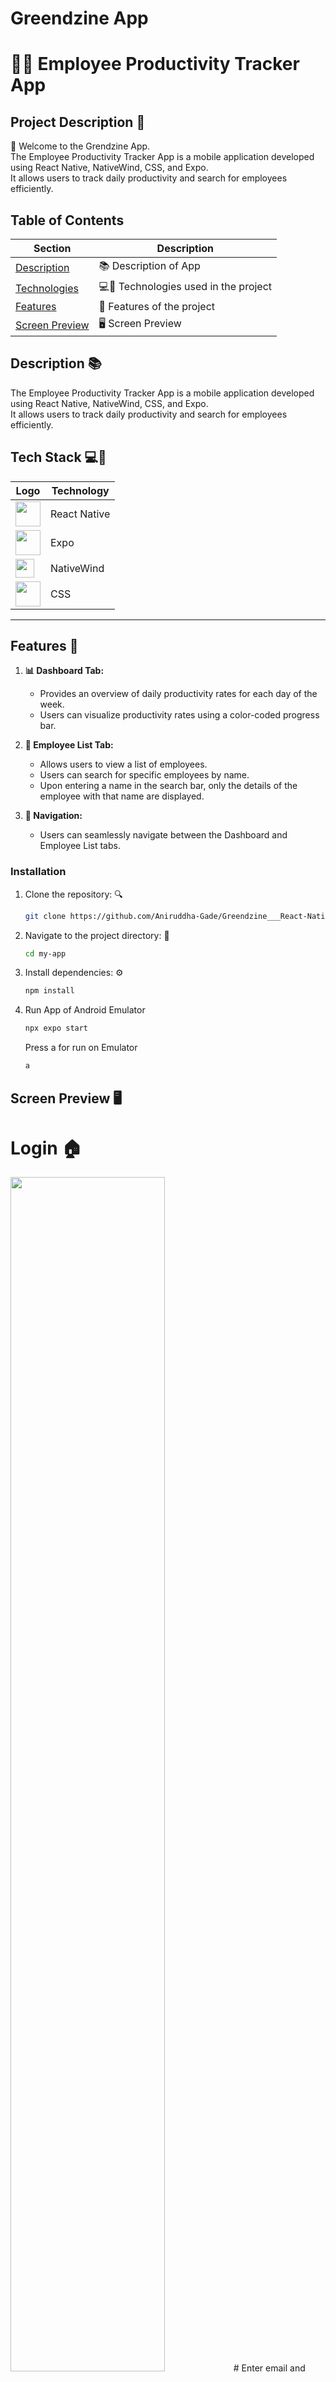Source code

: # Greendzine App
# 👨‍💼 Employee Productivity Tracker App


## Project Description 📝

👋 Welcome to the Grendzine App. <br/>
The Employee Productivity Tracker App is a mobile application developed using React Native, NativeWind, CSS, and Expo. <br/>
It allows users to track daily productivity and search for employees efficiently.


## Table of Contents

| Section                 | Description                                  |
|-------------------------|----------------------------------------------|
| [Description](#description-)        | 📚 Description of App            |
| [Technologies](#tech-stack-)    | 💻🔧 Technologies used in the project      |
| [Features](#features-)             | 🏰 Features of the project         |
| [Screen Preview](#screen-preview-)         | 🖥️ Screen Preview        |


## Description 📚
The Employee Productivity Tracker App is a mobile application developed using React Native, NativeWind, CSS, and Expo. <br/>
It allows users to track daily productivity and search for employees efficiently.



## Tech Stack 💻🔧 


| Logo                 | Technology                                  |
|-------------------------|----------------------------------------------|
| <code title="React.js"><img height="40" src="https://github.com/Aniruddha-Gade/Study-Notion-EdTech__MERN-Stack/blob/main/screenshots/Tech%20stack%20logo/react%20ogo.png"></code>        |React Native|
| <code title="React.js"><img height="40" src="https://play-lh.googleusercontent.com/algsmuhitlyCU_Yy3IU7-7KYIhCBwx5UJG4Bln-hygBjjlUVCiGo1y8W5JNqYm9WW3s"></code>      |Expo|
| <code title="React.js"><img height="30" src="https://github.com/Aniruddha-Gade/Study-Notion-EdTech__MERN-Stack/blob/main/screenshots/Tech%20stack%20logo/tailwind%20css%20logo.png"></code>      |NativeWind |
| <code title="React.js"><img height="40" src="https://github.com/Aniruddha-Gade/Study-Notion-EdTech__MERN-Stack/blob/main/screenshots/Tech%20stack%20logo/css%20logo.png"></code>      |CSS |


 <hr/>


## Features 🎨

1. **📊 Dashboard Tab:**
   - Provides an overview of daily productivity rates for each day of the week.
   - Users can visualize productivity rates using a color-coded progress bar.

2. **👥 Employee List Tab:**
   - Allows users to view a list of employees.
   - Users can search for specific employees by name.
   - Upon entering a name in the search bar, only the details of the employee with that name are displayed.

3. **🚀 Navigation:**
   - Users can seamlessly navigate between the Dashboard and Employee List tabs.






### Installation

1. Clone the repository: 🔍 

   ```bash
   git clone https://github.com/Aniruddha-Gade/Greendzine___React-Native.git
   ```

2. Navigate to the project directory: 📂

   ```bash
   cd my-app
   ```

3. Install dependencies: ⚙️
    ```bash
    npm install
    ```
4. Run App of Android Emulator
     ```bash
   npx expo start
   ```
   Press a for run on Emulator
   ```bash
   a
   ```     
     
## Screen Preview 🖥️

# Login 🏠 
<img src='https://github.com/Aniruddha-Gade/Greendzine___React-Native/blob/main/screenshots/img7.png' width='70%' height='70%' />
# Enter email and password
<img src='https://github.com/Aniruddha-Gade/Greendzine___React-Native/blob/main/screenshots/img6.png' width='70%' height='70%'/>

# Show Password
<img src='https://github.com/Aniruddha-Gade/Greendzine___React-Native/blob/main/screenshots/img5.png' width='70%' height='70%' />


# Dashboard
<img src='https://github.com/Aniruddha-Gade/Greendzine___React-Native/blob/main/screenshots/img4.png' width='70%' height='70%'/>


# Search with Name
<img src='https://github.com/Aniruddha-Gade/Greendzine___React-Native/blob/main/screenshots/img3.png' width='70%' height='70%' />
<img src='https://github.com/Aniruddha-Gade/Greendzine___React-Native/blob/main/screenshots/img1.png' width='70%' height='70%' />
<img src='https://github.com/Aniruddha-Gade/Greendzine___React-Native/blob/main/screenshots/img2.png' width='70%' height='70%' />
+ + + +
**WORK REQUIRED**
In the listing above, find the line containing "- Provides an" and the line containing "### Installation". Output them and every line between, exactly, and nothing else.

**TASK ANSWER**
   - Provides an overview of daily productivity rates for each day of the week.
   - Users can visualize productivity rates using a color-coded progress bar.

2. **👥 Employee List Tab:**
   - Allows users to view a list of employees.
   - Users can search for specific employees by name.
   - Upon entering a name in the search bar, only the details of the employee with that name are displayed.

3. **🚀 Navigation:**
   - Users can seamlessly navigate between the Dashboard and Employee List tabs.






### Installation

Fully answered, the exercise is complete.